Stephen Hawking and ALS: Survivability is improving with medical advancements

Team approach to care, provided by neurologists, respiratory therapists, dietitians, occupational therapists and other health professionals, can extend functionality and survival.

While cosmologist Stephen Hawking’s life was notable for many reasons, his death brought into focus his 1963 diagnosis with ALS (amyotrophic lateral sclerosis). Hawking was expected to live two years.

Of course he went on to live more than 50 years, dying at age 76, recording advancements in our understanding of black holes and the cosmos along the way.

Sometimes called Lou Gehrig’s disease, ALS is relatively rare. About 5,600 people in the U.S. are diagnosed with ALS each year. It’s a progressive disease that causes the nerve cells in the brain and spinal cord to die, losing their connections to muscles throughout the body.

Most symptoms develop later in adulthood, usually after age 50; however, they do occur in younger people. The location of symptoms differs from person to person. With time it affects the ability to speak, swallow, chew and breathe.

Extending functionality and survival for ALS patients

There is no cure for ALS. Multidisciplinary care provided by a team that includes neurologists, respiratory therapists, dietitians, occupational therapists and other health professionals can extend functionality and survival.

Norton Healthcare’s ALS Multidisciplinary Clinic  specializes in the care and treatment of people living with ALS or primary lateral sclerosis (PLS). The clinic is staffed by a team of health care professionals from the ALS Association and Norton Neuroscience Institute. Mark P. Bazant, M.D., a neurologist specializing in ALS, directs the clinic.

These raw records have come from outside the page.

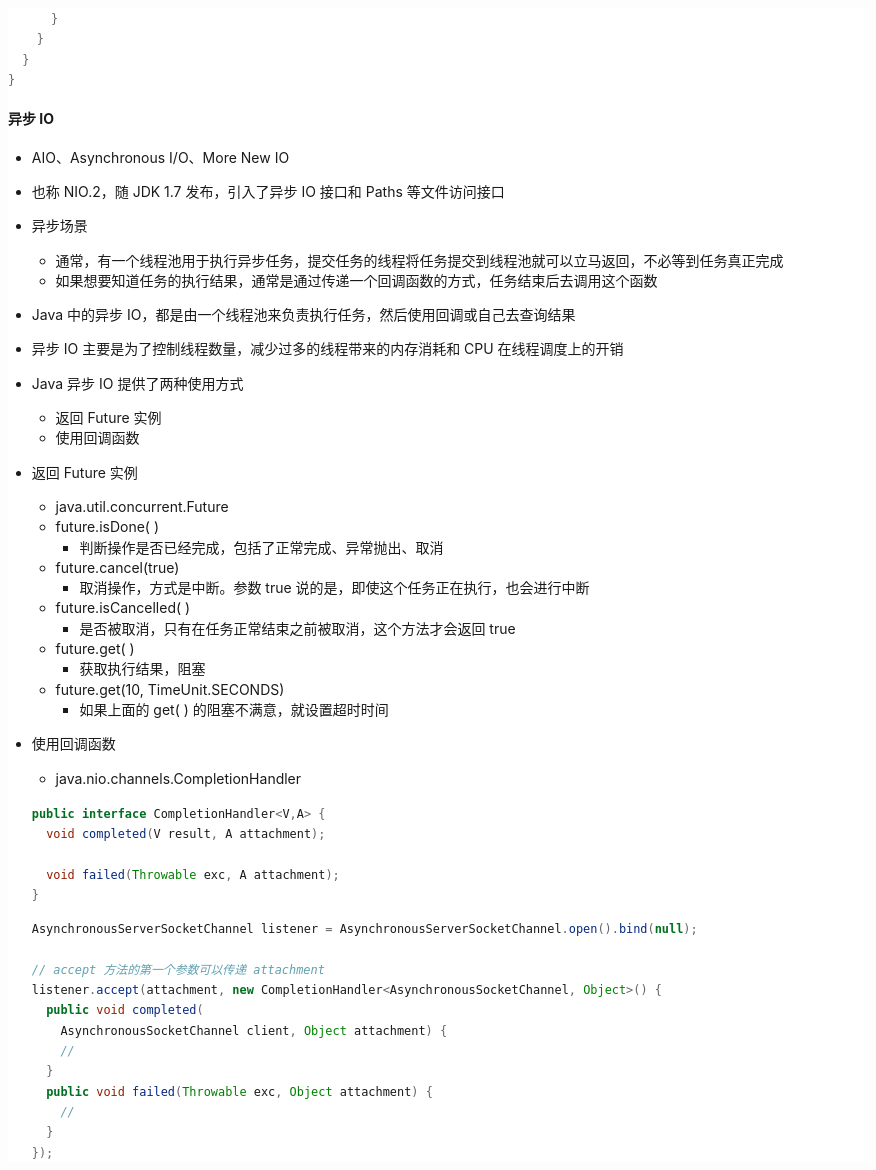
 ```java
      }
    }
  }
}
```



#### 异步 IO

- AIO、Asynchronous I/O、More New IO

- 也称 NIO.2，随 JDK 1.7 发布，引入了异步 IO 接口和 Paths 等文件访问接口

- 异步场景

  - 通常，有一个线程池用于执行异步任务，提交任务的线程将任务提交到线程池就可以立马返回，不必等到任务真正完成
  - 如果想要知道任务的执行结果，通常是通过传递一个回调函数的方式，任务结束后去调用这个函数

- Java 中的异步 IO，都是由一个线程池来负责执行任务，然后使用回调或自己去查询结果

- 异步 IO 主要是为了控制线程数量，减少过多的线程带来的内存消耗和 CPU 在线程调度上的开销

- Java 异步 IO 提供了两种使用方式

  - 返回 Future 实例
  - 使用回调函数

- 返回 Future 实例

  - java.util.concurrent.Future 
  - future.isDone( )
    - 判断操作是否已经完成，包括了正常完成、异常抛出、取消
  - future.cancel(true)
    - 取消操作，方式是中断。参数 true 说的是，即使这个任务正在执行，也会进行中断
  - future.isCancelled( )
    - 是否被取消，只有在任务正常结束之前被取消，这个方法才会返回 true
  - future.get( )
    - 获取执行结果，阻塞
  - future.get(10, TimeUnit.SECONDS)
    - 如果上面的 get( ) 的阻塞不满意，就设置超时时间

- 使用回调函数

  - java.nio.channels.CompletionHandler

  ```java
  public interface CompletionHandler<V,A> {
    void completed(V result, A attachment);
  
    void failed(Throwable exc, A attachment);
  }
  ```

  ```java
  AsynchronousServerSocketChannel listener = AsynchronousServerSocketChannel.open().bind(null);
  
  // accept 方法的第一个参数可以传递 attachment
  listener.accept(attachment, new CompletionHandler<AsynchronousSocketChannel, Object>() {
    public void completed(
      AsynchronousSocketChannel client, Object attachment) {
      // 
    }
    public void failed(Throwable exc, Object attachment) {
      // 
    }
  });
  ```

“Treatment in a multidisciplinary ALS program has been shown to improve survival,” Dr. Bazant said. “We provide supportive care along with medication. For instance, we look at breathing, swallowing and ability to get adequate nutrition. How well can the person communicate? Even if a person can’t talk, they can still think normally. We can provide simple or high-tech solutions for these issues to help our patients and their families have quality time together.”